Exercise prompt - For the records below, print the lines from the line with "It is not canonical, since" through the line with "is the study" exactly as written; include both end lines and exclude the rest.

Source records -
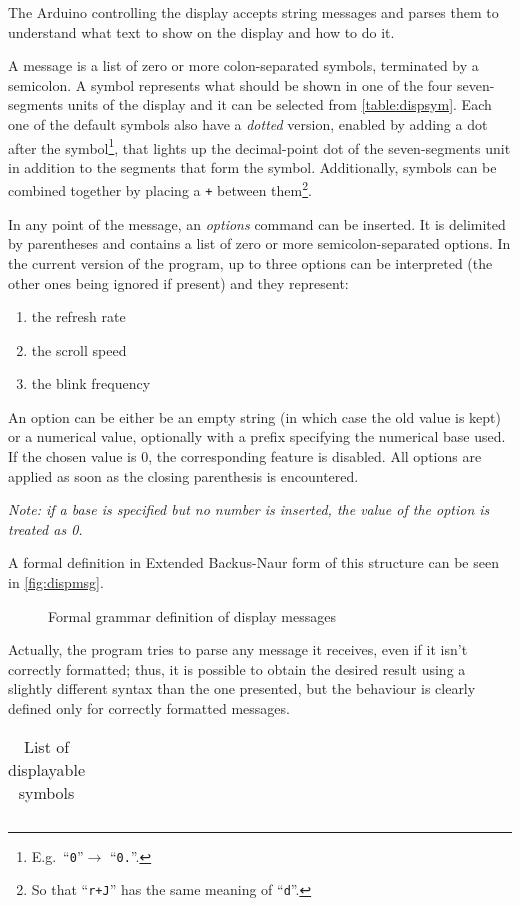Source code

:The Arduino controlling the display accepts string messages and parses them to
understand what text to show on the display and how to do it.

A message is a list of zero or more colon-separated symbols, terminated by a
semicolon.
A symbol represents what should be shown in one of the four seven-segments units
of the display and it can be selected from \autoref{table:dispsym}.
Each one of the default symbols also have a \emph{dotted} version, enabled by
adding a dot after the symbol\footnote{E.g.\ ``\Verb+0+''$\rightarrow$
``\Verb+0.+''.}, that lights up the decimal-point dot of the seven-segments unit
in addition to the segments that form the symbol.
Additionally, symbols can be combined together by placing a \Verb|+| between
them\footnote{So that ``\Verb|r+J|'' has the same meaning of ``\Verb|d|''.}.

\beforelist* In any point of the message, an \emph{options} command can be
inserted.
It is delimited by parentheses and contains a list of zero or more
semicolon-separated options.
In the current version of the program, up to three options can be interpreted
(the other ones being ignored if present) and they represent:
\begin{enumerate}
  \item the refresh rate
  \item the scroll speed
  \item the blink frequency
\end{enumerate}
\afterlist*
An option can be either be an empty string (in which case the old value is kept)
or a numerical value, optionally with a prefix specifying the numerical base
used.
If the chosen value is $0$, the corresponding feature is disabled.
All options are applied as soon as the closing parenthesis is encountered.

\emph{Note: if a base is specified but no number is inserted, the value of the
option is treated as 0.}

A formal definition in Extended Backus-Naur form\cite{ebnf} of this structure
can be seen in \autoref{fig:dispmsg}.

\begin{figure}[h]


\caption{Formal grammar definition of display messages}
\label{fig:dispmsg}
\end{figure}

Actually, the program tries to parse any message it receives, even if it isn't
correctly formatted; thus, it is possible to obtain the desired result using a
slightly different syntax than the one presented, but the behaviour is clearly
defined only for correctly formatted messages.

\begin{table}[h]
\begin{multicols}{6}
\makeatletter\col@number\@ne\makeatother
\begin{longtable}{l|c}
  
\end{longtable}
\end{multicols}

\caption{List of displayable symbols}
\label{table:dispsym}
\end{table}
---
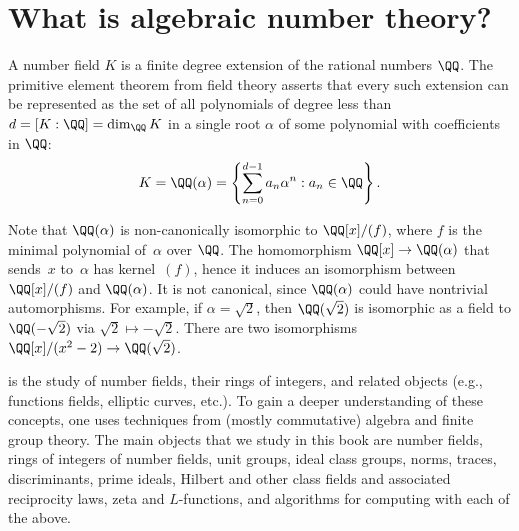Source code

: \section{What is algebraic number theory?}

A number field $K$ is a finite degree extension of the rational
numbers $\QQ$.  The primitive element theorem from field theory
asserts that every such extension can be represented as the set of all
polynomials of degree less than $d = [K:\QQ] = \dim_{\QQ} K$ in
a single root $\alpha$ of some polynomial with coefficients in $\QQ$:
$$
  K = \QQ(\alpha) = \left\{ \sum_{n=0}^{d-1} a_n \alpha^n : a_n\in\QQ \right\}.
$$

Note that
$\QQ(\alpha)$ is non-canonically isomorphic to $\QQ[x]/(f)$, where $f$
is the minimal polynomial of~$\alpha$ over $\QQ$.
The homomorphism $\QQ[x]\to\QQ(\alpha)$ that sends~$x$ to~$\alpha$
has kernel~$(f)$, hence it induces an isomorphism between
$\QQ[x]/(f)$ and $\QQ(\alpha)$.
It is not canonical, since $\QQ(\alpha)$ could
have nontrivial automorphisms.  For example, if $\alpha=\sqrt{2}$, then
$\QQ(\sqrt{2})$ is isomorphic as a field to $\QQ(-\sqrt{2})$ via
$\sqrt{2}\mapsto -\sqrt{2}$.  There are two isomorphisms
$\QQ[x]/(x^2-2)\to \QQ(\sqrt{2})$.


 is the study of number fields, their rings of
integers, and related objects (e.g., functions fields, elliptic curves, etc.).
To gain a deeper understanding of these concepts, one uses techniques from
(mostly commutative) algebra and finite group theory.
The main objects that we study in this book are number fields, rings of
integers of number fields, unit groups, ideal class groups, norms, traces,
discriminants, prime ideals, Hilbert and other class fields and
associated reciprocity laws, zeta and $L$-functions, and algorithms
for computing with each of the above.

Result of the exercise -
It is not canonical, since $\QQ(\alpha)$ could
have nontrivial automorphisms.  For example, if $\alpha=\sqrt{2}$, then
$\QQ(\sqrt{2})$ is isomorphic as a field to $\QQ(-\sqrt{2})$ via
$\sqrt{2}\mapsto -\sqrt{2}$.  There are two isomorphisms
$\QQ[x]/(x^2-2)\to \QQ(\sqrt{2})$.


 is the study of number fields, their rings of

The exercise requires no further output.